= WHAT YOU SHOULD DO =
In your answer, set down the records below exactly as they stand, omitting pictures.

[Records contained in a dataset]
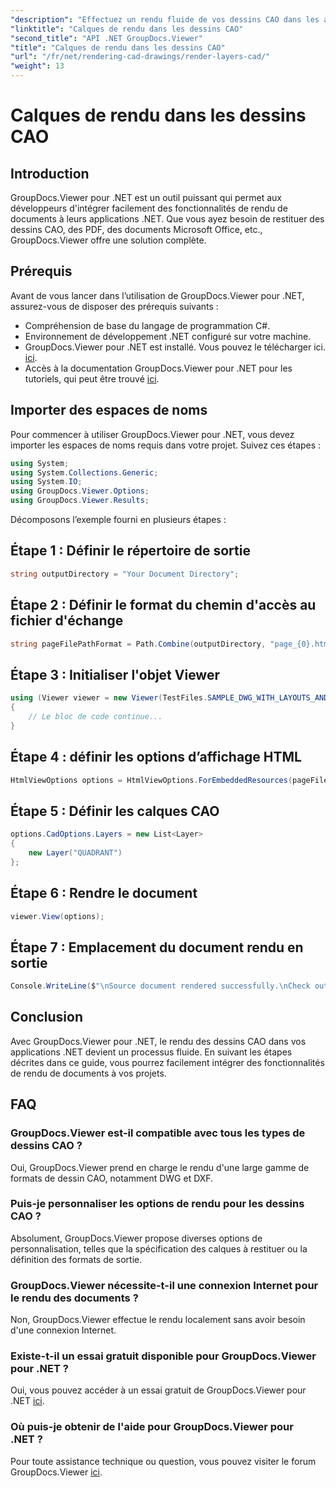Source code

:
```yaml
---
"description": "Effectuez un rendu fluide de vos dessins CAO dans les applications .NET avec GroupDocs.Viewer pour .NET. Explorez les options de rendu, personnalisez les calques et bien plus encore."
"linktitle": "Calques de rendu dans les dessins CAO"
"second_title": "API .NET GroupDocs.Viewer"
"title": "Calques de rendu dans les dessins CAO"
"url": "/fr/net/rendering-cad-drawings/render-layers-cad/"
"weight": 13
---
```


# Calques de rendu dans les dessins CAO

## Introduction
GroupDocs.Viewer pour .NET est un outil puissant qui permet aux développeurs d'intégrer facilement des fonctionnalités de rendu de documents à leurs applications .NET. Que vous ayez besoin de restituer des dessins CAO, des PDF, des documents Microsoft Office, etc., GroupDocs.Viewer offre une solution complète.
## Prérequis
Avant de vous lancer dans l’utilisation de GroupDocs.Viewer pour .NET, assurez-vous de disposer des prérequis suivants :
- Compréhension de base du langage de programmation C#.
- Environnement de développement .NET configuré sur votre machine.
- GroupDocs.Viewer pour .NET est installé. Vous pouvez le télécharger ici. [ici](https://releases.groupdocs.com/viewer/net/).
- Accès à la documentation GroupDocs.Viewer pour .NET pour les tutoriels, qui peut être trouvé [ici](https://tutorials.groupdocs.com/viewer/net/).

## Importer des espaces de noms
Pour commencer à utiliser GroupDocs.Viewer pour .NET, vous devez importer les espaces de noms requis dans votre projet. Suivez ces étapes :

```csharp
using System;
using System.Collections.Generic;
using System.IO;
using GroupDocs.Viewer.Options;
using GroupDocs.Viewer.Results;
```

Décomposons l’exemple fourni en plusieurs étapes :
## Étape 1 : Définir le répertoire de sortie
```csharp
string outputDirectory = "Your Document Directory";
```
## Étape 2 : Définir le format du chemin d'accès au fichier d'échange
```csharp
string pageFilePathFormat = Path.Combine(outputDirectory, "page_{0}.html");
```
## Étape 3 : Initialiser l'objet Viewer
```csharp
using (Viewer viewer = new Viewer(TestFiles.SAMPLE_DWG_WITH_LAYOUTS_AND_LAYERS))
{
    // Le bloc de code continue...
}
```
## Étape 4 : définir les options d’affichage HTML
```csharp
HtmlViewOptions options = HtmlViewOptions.ForEmbeddedResources(pageFilePathFormat);
```
## Étape 5 : Définir les calques CAO
```csharp
options.CadOptions.Layers = new List<Layer>
{
    new Layer("QUADRANT")
};
```
## Étape 6 : Rendre le document
```csharp
viewer.View(options);
```
## Étape 7 : Emplacement du document rendu en sortie
```csharp
Console.WriteLine($"\nSource document rendered successfully.\nCheck output in {outputDirectory}.");
```

## Conclusion
Avec GroupDocs.Viewer pour .NET, le rendu des dessins CAO dans vos applications .NET devient un processus fluide. En suivant les étapes décrites dans ce guide, vous pourrez facilement intégrer des fonctionnalités de rendu de documents à vos projets.
## FAQ
### GroupDocs.Viewer est-il compatible avec tous les types de dessins CAO ?
Oui, GroupDocs.Viewer prend en charge le rendu d'une large gamme de formats de dessin CAO, notamment DWG et DXF.
### Puis-je personnaliser les options de rendu pour les dessins CAO ?
Absolument, GroupDocs.Viewer propose diverses options de personnalisation, telles que la spécification des calques à restituer ou la définition des formats de sortie.
### GroupDocs.Viewer nécessite-t-il une connexion Internet pour le rendu des documents ?
Non, GroupDocs.Viewer effectue le rendu localement sans avoir besoin d'une connexion Internet.
### Existe-t-il un essai gratuit disponible pour GroupDocs.Viewer pour .NET ?
Oui, vous pouvez accéder à un essai gratuit de GroupDocs.Viewer pour .NET [ici](https://releases.groupdocs.com/).
### Où puis-je obtenir de l'aide pour GroupDocs.Viewer pour .NET ?
Pour toute assistance technique ou question, vous pouvez visiter le forum GroupDocs.Viewer [ici](https://forum.groupdocs.com/c/viewer/9).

= SOLVED PROBLEM =
Source code

:
```yaml
---
"description": "Effectuez un rendu fluide de vos dessins CAO dans les applications .NET avec GroupDocs.Viewer pour .NET. Explorez les options de rendu, personnalisez les calques et bien plus encore."
"linktitle": "Calques de rendu dans les dessins CAO"
"second_title": "API .NET GroupDocs.Viewer"
"title": "Calques de rendu dans les dessins CAO"
"url": "/fr/net/rendering-cad-drawings/render-layers-cad/"
"weight": 13
---
```


# Calques de rendu dans les dessins CAO

## Introduction
GroupDocs.Viewer pour .NET est un outil puissant qui permet aux développeurs d'intégrer facilement des fonctionnalités de rendu de documents à leurs applications .NET. Que vous ayez besoin de restituer des dessins CAO, des PDF, des documents Microsoft Office, etc., GroupDocs.Viewer offre une solution complète.
## Prérequis
Avant de vous lancer dans l’utilisation de GroupDocs.Viewer pour .NET, assurez-vous de disposer des prérequis suivants :
- Compréhension de base du langage de programmation C#.
- Environnement de développement .NET configuré sur votre machine.
- GroupDocs.Viewer pour .NET est installé. Vous pouvez le télécharger ici. [ici](https://releases.groupdocs.com/viewer/net/).
- Accès à la documentation GroupDocs.Viewer pour .NET pour les tutoriels, qui peut être trouvé [ici](https://tutorials.groupdocs.com/viewer/net/).

## Importer des espaces de noms
Pour commencer à utiliser GroupDocs.Viewer pour .NET, vous devez importer les espaces de noms requis dans votre projet. Suivez ces étapes :

```csharp
using System;
using System.Collections.Generic;
using System.IO;
using GroupDocs.Viewer.Options;
using GroupDocs.Viewer.Results;
```

Décomposons l’exemple fourni en plusieurs étapes :
## Étape 1 : Définir le répertoire de sortie
```csharp
string outputDirectory = "Your Document Directory";
```
## Étape 2 : Définir le format du chemin d'accès au fichier d'échange
```csharp
string pageFilePathFormat = Path.Combine(outputDirectory, "page_{0}.html");
```
## Étape 3 : Initialiser l'objet Viewer
```csharp
using (Viewer viewer = new Viewer(TestFiles.SAMPLE_DWG_WITH_LAYOUTS_AND_LAYERS))
{
    // Le bloc de code continue...
}
```
## Étape 4 : définir les options d’affichage HTML
```csharp
HtmlViewOptions options = HtmlViewOptions.ForEmbeddedResources(pageFilePathFormat);
```
## Étape 5 : Définir les calques CAO
```csharp
options.CadOptions.Layers = new List<Layer>
{
    new Layer("QUADRANT")
};
```
## Étape 6 : Rendre le document
```csharp
viewer.View(options);
```
## Étape 7 : Emplacement du document rendu en sortie
```csharp
Console.WriteLine($"\nSource document rendered successfully.\nCheck output in {outputDirectory}.");
```

## Conclusion
Avec GroupDocs.Viewer pour .NET, le rendu des dessins CAO dans vos applications .NET devient un processus fluide. En suivant les étapes décrites dans ce guide, vous pourrez facilement intégrer des fonctionnalités de rendu de documents à vos projets.
## FAQ
### GroupDocs.Viewer est-il compatible avec tous les types de dessins CAO ?
Oui, GroupDocs.Viewer prend en charge le rendu d'une large gamme de formats de dessin CAO, notamment DWG et DXF.
### Puis-je personnaliser les options de rendu pour les dessins CAO ?
Absolument, GroupDocs.Viewer propose diverses options de personnalisation, telles que la spécification des calques à restituer ou la définition des formats de sortie.
### GroupDocs.Viewer nécessite-t-il une connexion Internet pour le rendu des documents ?
Non, GroupDocs.Viewer effectue le rendu localement sans avoir besoin d'une connexion Internet.
### Existe-t-il un essai gratuit disponible pour GroupDocs.Viewer pour .NET ?
Oui, vous pouvez accéder à un essai gratuit de GroupDocs.Viewer pour .NET [ici](https://releases.groupdocs.com/).
### Où puis-je obtenir de l'aide pour GroupDocs.Viewer pour .NET ?
Pour toute assistance technique ou question, vous pouvez visiter le forum GroupDocs.Viewer [ici](https://forum.groupdocs.com/c/viewer/9).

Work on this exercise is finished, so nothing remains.